She was surprised. “That was nice of them.”
“They are nice.”
“Did they tell you to tell me that?” If the men thought that sending this little girl up here was going to win her over, they were wrong.
“What?” Piper asked. “No, of course they didn’t. I was just supposed to bring you the soup Reese made.”
“Who’s Reese?”
“My brother—adopted brother.”
“How many of you are there?”
“Just three. Me and Reese and Amy. She used to live in this room before you got here.”
That was nice also. Maddy had assumed Mark had put her here because he and the rest of the pack had this room to spare. But now it seemed like that wasn’t the case at all. They had made room for her.

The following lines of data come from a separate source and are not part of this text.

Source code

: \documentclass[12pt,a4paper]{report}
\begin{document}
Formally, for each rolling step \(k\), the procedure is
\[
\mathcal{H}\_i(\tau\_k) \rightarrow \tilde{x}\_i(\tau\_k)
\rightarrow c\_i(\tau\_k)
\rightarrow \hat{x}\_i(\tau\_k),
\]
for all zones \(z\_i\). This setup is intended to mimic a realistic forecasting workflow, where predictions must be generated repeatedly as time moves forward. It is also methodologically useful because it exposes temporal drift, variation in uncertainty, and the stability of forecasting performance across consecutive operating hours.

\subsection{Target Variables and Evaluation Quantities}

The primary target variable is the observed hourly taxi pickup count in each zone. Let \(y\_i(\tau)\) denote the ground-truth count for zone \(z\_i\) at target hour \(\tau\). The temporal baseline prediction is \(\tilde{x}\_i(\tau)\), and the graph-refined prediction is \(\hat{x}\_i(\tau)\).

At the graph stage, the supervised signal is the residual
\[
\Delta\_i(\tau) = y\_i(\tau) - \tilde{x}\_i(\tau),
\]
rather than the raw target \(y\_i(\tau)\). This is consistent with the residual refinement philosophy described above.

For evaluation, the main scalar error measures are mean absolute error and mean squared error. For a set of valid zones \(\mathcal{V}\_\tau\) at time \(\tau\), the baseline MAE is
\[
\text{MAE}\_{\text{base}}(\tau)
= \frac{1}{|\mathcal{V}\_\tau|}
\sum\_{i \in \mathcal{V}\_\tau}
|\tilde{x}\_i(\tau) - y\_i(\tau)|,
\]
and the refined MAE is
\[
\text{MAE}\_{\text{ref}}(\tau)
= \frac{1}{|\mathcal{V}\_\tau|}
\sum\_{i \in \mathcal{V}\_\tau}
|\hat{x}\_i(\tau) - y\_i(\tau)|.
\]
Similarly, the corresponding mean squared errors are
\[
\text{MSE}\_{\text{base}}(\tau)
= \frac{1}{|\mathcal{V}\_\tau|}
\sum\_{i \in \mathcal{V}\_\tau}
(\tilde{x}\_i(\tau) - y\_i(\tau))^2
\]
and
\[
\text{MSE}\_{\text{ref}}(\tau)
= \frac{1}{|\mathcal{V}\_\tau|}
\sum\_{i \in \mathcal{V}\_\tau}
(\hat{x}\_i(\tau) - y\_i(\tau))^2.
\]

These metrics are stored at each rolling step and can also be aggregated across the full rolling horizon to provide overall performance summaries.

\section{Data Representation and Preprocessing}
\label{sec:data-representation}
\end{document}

That was a point in their favor.
But was it enough to earn her trust? She still wasn’t sure. Maybe Piper would have more information that could help her figure it out. “Do you know what they want with me?” she asked the girl.
“Of course,” the girl said. “They want to pass along their genes. They want to create an heir.”
“Which of them?”
“All of them. The alpha line is divided into three. That’s what Mark always says. The only way to pass it along is with an omega who can bear a litter with three different sires.” She spoke jauntily, a little proudly, as if she were reciting something from memory.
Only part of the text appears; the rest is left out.